During deep sleep, specifically stage N3, your body releases a surge of growth hormone, testosterone, and IGF-1. These are the hormones that actually rebuild your muscle tissue.

Without enough deep sleep, that process gets cut short. Research published in the Journal of Clinical Medicine in 2025 found that even one night of poor sleep can drop testosterone by nearly 25%.

It gets worse. Sleep deprivation raises cortisol, which is the stress hormone that breaks down muscle. It also impairs glycogen replenishment and blocks protein synthesis. According to the American Academy of Clinical Sports Medicine, sleep loss actively inhibits muscle recovery and increases injury risk.

Even naps help. A study on female boxers found that a 90-minute nap significantly reduced DOMS and pain perception compared to no nap at all.

Aim for 7 to 9 hours. Keep your room cool and dark. Stop using your phone an hour before bed. Go to sleep and wake up at the same time every day. Try magnesium glycinate if falling asleep is hard.

No supplement, no cold shower, no foam roller replaces what 8 hours of quality sleep does to a sore body. It’s the most powerful recovery tool you own, and it’s free.

Conclusion

Foam roll after your workout.
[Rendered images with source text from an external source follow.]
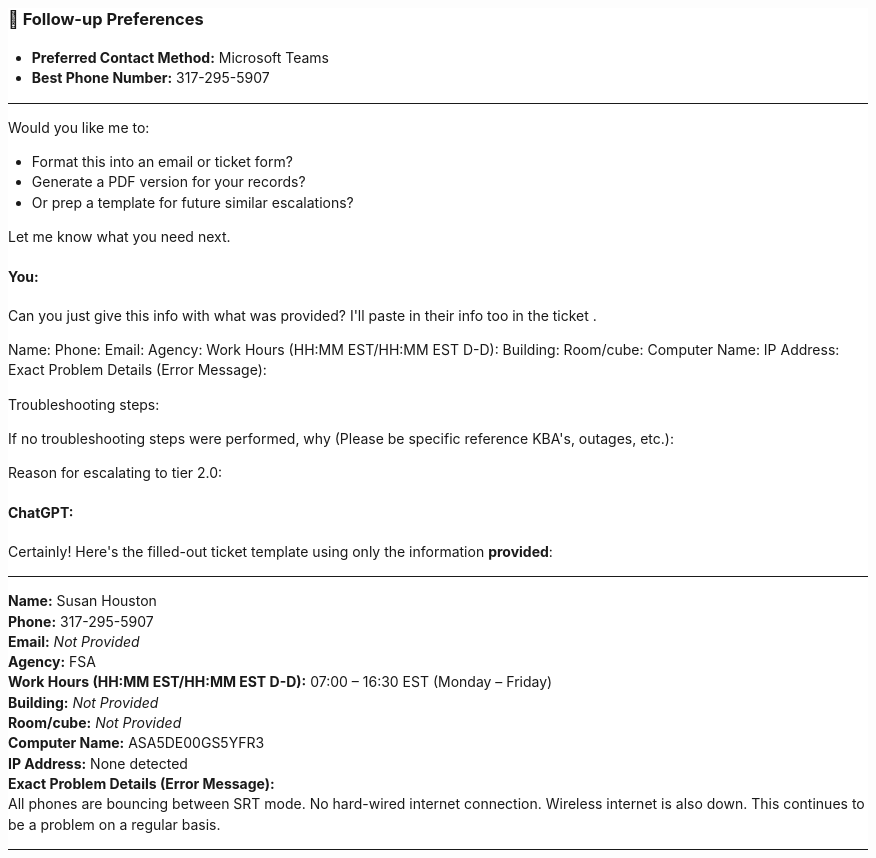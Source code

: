 
### 📩 **Follow-up Preferences**

- **Preferred Contact Method:** Microsoft Teams
- **Best Phone Number:** 317-295-5907

---

Would you like me to:

- Format this into an email or ticket form?
- Generate a PDF version for your records?
- Or prep a template for future similar escalations?

Let me know what you need next.


#### You:
Can you just give this info with what was provided? I'll paste in their info too in the ticket . 

Name:
Phone: 
Email: 
Agency: 
Work Hours (HH:MM EST/HH:MM EST D-D):
Building: 
Room/cube: 
Computer Name: 
IP Address: 
Exact Problem Details (Error Message):  

Troubleshooting steps:

If no troubleshooting steps were performed, why (Please be specific reference KBA's, outages, etc.):

Reason for escalating to tier 2.0:

#### ChatGPT:
Certainly! Here's the filled-out ticket template using only the information **provided**:

---

**Name:** Susan Houston\
**Phone:** 317-295-5907\
**Email:** *Not Provided*\
**Agency:** FSA\
**Work Hours (HH:MM EST/HH:MM EST D-D):** 07:00 – 16:30 EST (Monday – Friday)\
**Building:** *Not Provided*\
**Room/cube:** *Not Provided*\
**Computer Name:** ASA5DE00GS5YFR3\
**IP Address:** None detected\
**Exact Problem Details (Error Message):**\
All phones are bouncing between SRT mode. No hard-wired internet connection. Wireless internet is also down. This continues to be a problem on a regular basis.

---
Eat protein and carbs. Drink water. Have one anti-inflammatory food. Move lightly. Take a cold shower. Sleep well. None of these are extreme. They stack on top of each other and compound over time.

Pick two of these tonight. Build the habit before you build the full system. These after-workout recovery habits won’t make you bulletproof, but they will make Monday’s leg day feel a lot less like punishment.